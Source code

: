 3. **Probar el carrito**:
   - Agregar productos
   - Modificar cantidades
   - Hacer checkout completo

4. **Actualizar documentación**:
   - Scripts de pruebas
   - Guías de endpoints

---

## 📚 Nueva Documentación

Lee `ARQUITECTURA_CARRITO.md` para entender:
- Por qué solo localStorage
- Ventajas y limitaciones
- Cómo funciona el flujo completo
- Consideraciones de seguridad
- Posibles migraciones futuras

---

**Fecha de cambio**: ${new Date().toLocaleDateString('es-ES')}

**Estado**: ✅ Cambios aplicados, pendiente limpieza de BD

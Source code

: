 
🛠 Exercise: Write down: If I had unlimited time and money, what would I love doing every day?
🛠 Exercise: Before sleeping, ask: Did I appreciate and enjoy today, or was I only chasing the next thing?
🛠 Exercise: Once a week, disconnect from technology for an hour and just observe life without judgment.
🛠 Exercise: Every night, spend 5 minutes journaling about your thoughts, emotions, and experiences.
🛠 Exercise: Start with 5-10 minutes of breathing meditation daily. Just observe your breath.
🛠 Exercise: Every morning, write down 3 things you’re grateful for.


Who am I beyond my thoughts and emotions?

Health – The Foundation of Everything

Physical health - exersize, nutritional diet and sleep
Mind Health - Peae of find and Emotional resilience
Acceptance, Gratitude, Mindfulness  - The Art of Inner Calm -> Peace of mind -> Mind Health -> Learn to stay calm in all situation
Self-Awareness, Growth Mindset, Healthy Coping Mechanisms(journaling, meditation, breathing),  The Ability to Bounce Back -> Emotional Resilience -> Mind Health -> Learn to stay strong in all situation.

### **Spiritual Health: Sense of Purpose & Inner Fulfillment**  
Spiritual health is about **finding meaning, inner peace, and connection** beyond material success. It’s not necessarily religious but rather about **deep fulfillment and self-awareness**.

Problem statement:
Work through the records line by line, and once you reach the final line, report only how many held "situation".

Task result:
2